As the WordTips folk point out, too, it’s pretty hard to draw firm conclusions on attitudes to slang from upvotes and downvotes: “Whether Boomers are upvoting these slang terms in a cringe effort to relive their glory days or Zoomers are embracing the cool jive of yesteryear for vintage street cred is for you to decide.”
We can conclude, from this, I think, that user polls on UrbanDictionary may not yet be at the cutting edge of academic sociolinguistics, but it does tell us something. It tells us that the study of slang itself is getting trickier, and that usages that used to shift in decades or generations now shift in months, weeks, nanoseconds, zeptoseconds.

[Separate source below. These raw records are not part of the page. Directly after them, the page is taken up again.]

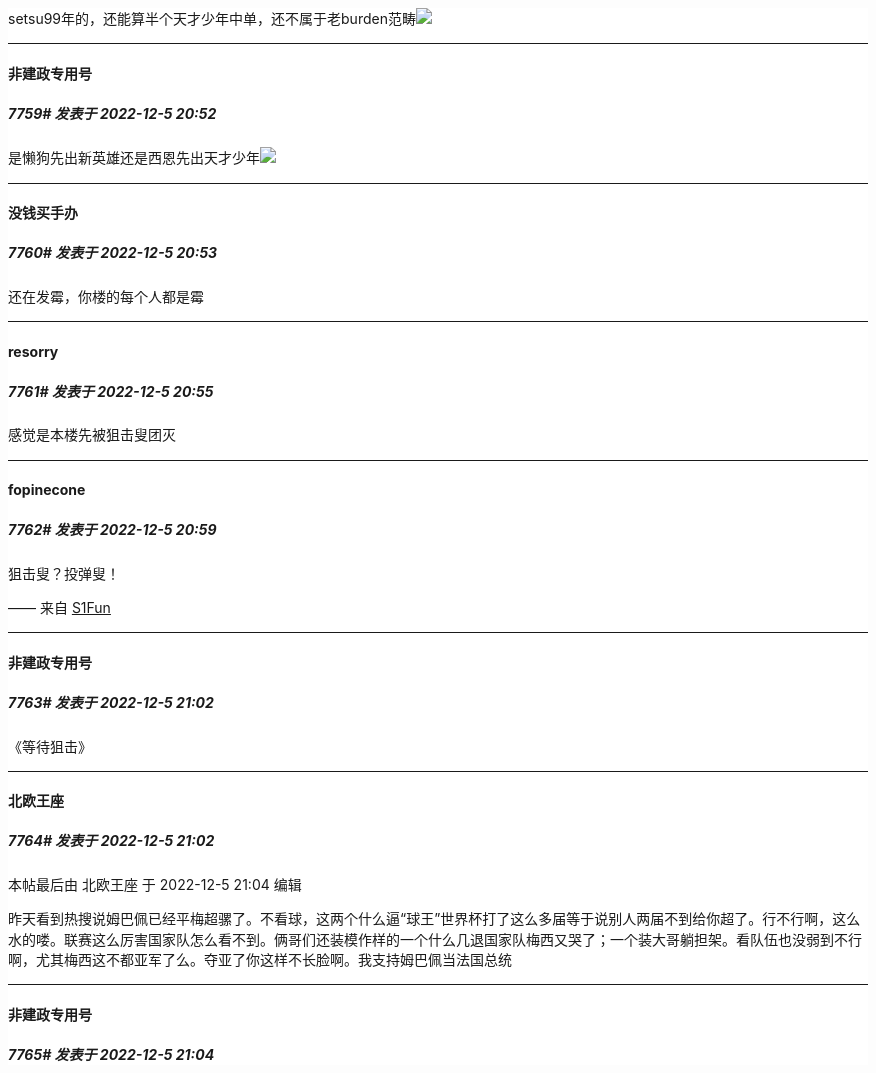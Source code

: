 setsu99年的，还能算半个天才少年中单，还不属于老burden范畴<img src="https://static.saraba1st.com/image/smiley/face2017/053.png" referrerpolicy="no-referrer">

*****

####  非建政专用号  
##### 7759#       发表于 2022-12-5 20:52

是懒狗先出新英雄还是西恩先出天才少年<img src="https://static.saraba1st.com/image/smiley/face2017/067.png" referrerpolicy="no-referrer">

*****

####  没钱买手办  
##### 7760#       发表于 2022-12-5 20:53

还在发霉，你楼的每个人都是霉

*****

####  resorry  
##### 7761#       发表于 2022-12-5 20:55

感觉是本楼先被狙击叟团灭

*****

####  fopinecone  
##### 7762#       发表于 2022-12-5 20:59

狙击叟？投弹叟！

—— 来自 [S1Fun](https://s1fun.koalcat.com)



*****

####  非建政专用号  
##### 7763#       发表于 2022-12-5 21:02

《等待狙击》

*****

####  北欧王座  
##### 7764#       发表于 2022-12-5 21:02

 本帖最后由 北欧王座 于 2022-12-5 21:04 编辑 

昨天看到热搜说姆巴佩已经平梅超骡了。不看球，这两个什么逼“球王”世界杯打了这么多届等于说别人两届不到给你超了。行不行啊，这么水的喽。联赛这么厉害国家队怎么看不到。俩哥们还装模作样的一个什么几退国家队梅西又哭了；一个装大哥躺担架。看队伍也没弱到不行啊，尤其梅西这不都亚军了么。夺亚了你这样不长脸啊。我支持姆巴佩当法国总统

*****

####  非建政专用号  
##### 7765#       发表于 2022-12-5 21:04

Language evolves. Since the advent of the internet, it has evolved even faster. It goes, now, in fruit-fly generations. Slang, in particular, has always been used to bind social tribes; when it spills out of the in-group (when your mum stops thinking that LOL means “lots of love”, or lifestyle magazines start putting “cheugy” in headlines) the in-group adopts a new slang.
The vectors for its transmission used to be spoken language, its petri dishes the workplace or the school playground. David Mitchell’s novel of 1980s childhood, Black Swan Green, could conjure a decade and a generation with the narrator’s use of “ace” as a term of approval.
The Mitchells of the future won’t be able to do the same for the 2020s or even 2024. Social media’s virality means a slang term can be halfway to “over” by the time its coiner presses send. But that also means they can come back in fashion as quickly as they lose their edge. Ace is now used as it ever was, and the Nineties classic “extra” is apparently the word du jour.
That’s dizzying. But it’s also, in some sense, reassuring. Just as the fierce tribal and generational divides that used to apply to music have been erased by the streaming services – the singles charts are meaningless; everything is available all the time forever; your 14-year-old daughter loves early-Nineties indie bands – so too have those in the language.
So there’s no reason to worry. I’ve been wearing Doc Martens continuously for 35 years, and I used to be in fashion once a decade. Nowadays it’s once a year. Same with language. The intervals between a usage being cool, it being ironically cool, it being fully back in fashion, and it being a universal expression, are all but imperceptible – and what’s more, it’s not always clear which of these states the word is in any way.
We’re all obsolete – and we’re all perfectly up to date. It’s all peng, bruv.